Town mouse on London pavements
Looking down at his feet instead of upwards, Clive finds the harsh winter has caused pavements to suffer in London


How much time do we spend looking at the ground beneath our feet? In London, it isn't an exclusively inviting prospect, as the paving stones are patinated by a speckle of chewing-gum roundels. But I've found I've had to pay more attention recently because of the number of wobbly joints-in the paving, not my legs.
Inertia, together with the a reluctance to join the complaining classes, prevented me from raising the matter with the council, but great was my joy when I saw a workman with an outsized wooden mallet next to our railings this morning. He was fixing the worst of the trouble-spots. I suppose it's an advantage of our litigious society that councils don't want to be sued for injuries incurred by ill-fitting stones.

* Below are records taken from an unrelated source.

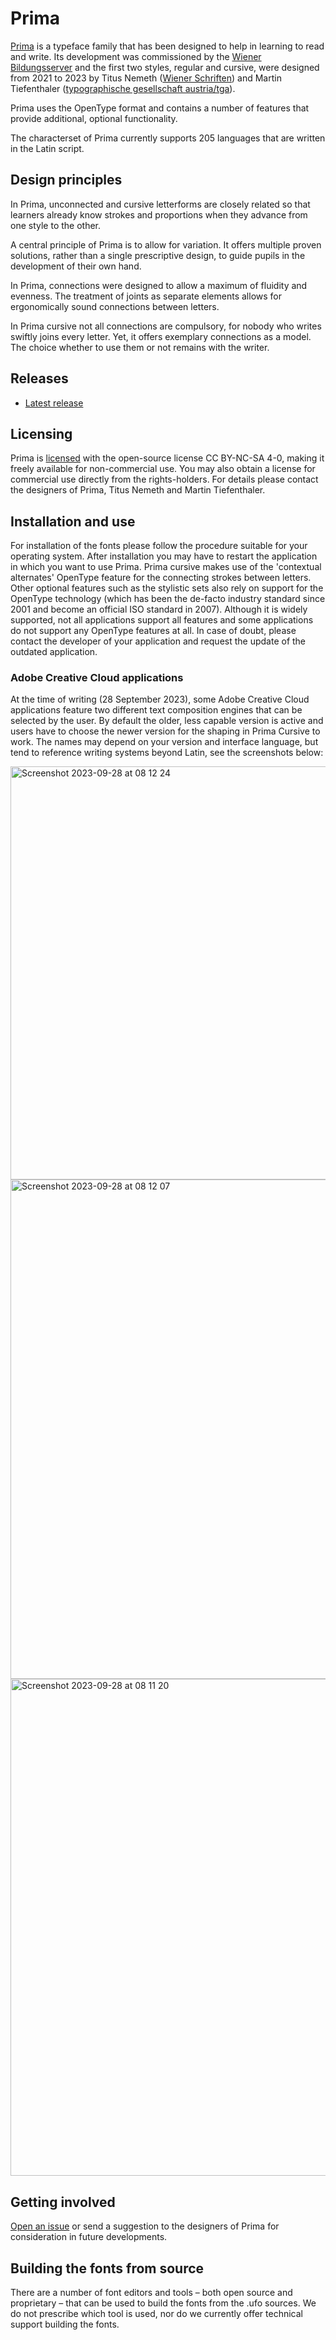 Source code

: # Prima

[Prima](https://www.schulschrift.at/) is a typeface family that has been designed to help in learning to read and write. Its development was commissioned by the [Wiener Bildungsserver](https://bildungsserver.wien/) and the first two styles, regular and cursive, were designed from 2021 to 2023 by Titus Nemeth ([Wiener Schriften](https://wienerschriften.at/)) and Martin Tiefenthaler ([typographische gesellschaft austria/tga](https://typographischegesellschaft.at/)).

Prima uses the OpenType format and contains a number of features that provide additional, optional functionality. 

The characterset of Prima currently supports 205 languages that are written in the Latin script.

## Design principles

In Prima, unconnected and cursive letterforms are closely related so that learners already know strokes and proportions when they advance from one style to the other.

A central principle of Prima is to allow for variation. It offers multiple proven solutions, rather than a single prescriptive design, to guide pupils in the development of their own hand.

In Prima, connections were designed to allow a maximum of fluidity and evenness. The treatment of joints as separate elements allows for ergonomically sound connections between letters.

In Prima cursive not all connections are compulsory, for nobody who writes swiftly joins every letter. Yet, it offers exemplary connections as a model. The choice whether to use them or not remains with the writer.

## Releases

* [Latest release](../../releases/latest)

## Licensing
Prima is [licensed](https://github.com/WienerSchriften/Prima/blob/main/LICENSE.md) with the open-source license CC BY-NC-SA 4-0, making it freely available for non-commercial use. You may also obtain a license for commercial use directly from the rights-holders. For details please contact the designers of Prima, Titus Nemeth and Martin Tiefenthaler.

## Installation and use
For installation of the fonts please follow the procedure suitable for your operating system. After installation you may have to restart the application in which you want to use Prima. Prima cursive makes use of the 'contextual alternates' OpenType feature for the connecting strokes between letters. Other optional features such as the stylistic sets also rely on support for the OpenType technology (which has been the de-facto industry standard since 2001 and become an official ISO standard in 2007). Although it is widely supported, not all applications support all features and some applications do not support any OpenType features at all. In case of doubt, please contact the developer of your application and request the update of the outdated application.

### Adobe Creative Cloud applications
At the time of writing (28 September 2023), some Adobe Creative Cloud applications feature two different text composition engines that can be selected by the user. By default the older, less capable version is active and users have to choose the newer version for the shaping in Prima Cursive to work. The names may depend on your version and interface language, but tend to reference writing systems beyond Latin, see the screenshots below:

<img width="661" alt="Screenshot 2023-09-28 at 08 12 24" src="https://github.com/WienerSchriften/Prima/assets/122893870/c7950649-208a-4682-aade-4221a2c6715c">
<img width="799" alt="Screenshot 2023-09-28 at 08 12 07" src="https://github.com/WienerSchriften/Prima/assets/122893870/7627b25a-d256-4272-93a8-0aba9ae099e8">
<img width="795" alt="Screenshot 2023-09-28 at 08 11 20" src="https://github.com/WienerSchriften/Prima/assets/122893870/e5cc3547-7d24-4531-8096-a9942b21fc81">

## Getting involved

[Open an issue](https://github.com/wienerschriften/prima/issues) or send a suggestion to the designers of Prima for consideration in future developments.

## Building the fonts from source

There are a number of font editors and tools – both open source and proprietary – that can be used to build the fonts from the .ufo sources. We do not prescribe which tool is used, nor do we currently offer technical support building the fonts.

The man of the Irish brogue and weather-beaten countenance said that this has been a bad winter for pavements. The frost gets into the cracks, compounding the effects of subsidence and, apparently, rats.
Once my attention had been directed downwards, I noticed a cover for some telephone cables, installed in the great age of publicutility design: the words were picked out in Roman lettering. But what has become of the coalhole covers that used to be such a feature of the pavementscape? I'm sure they were there the last time I looked-where did they go?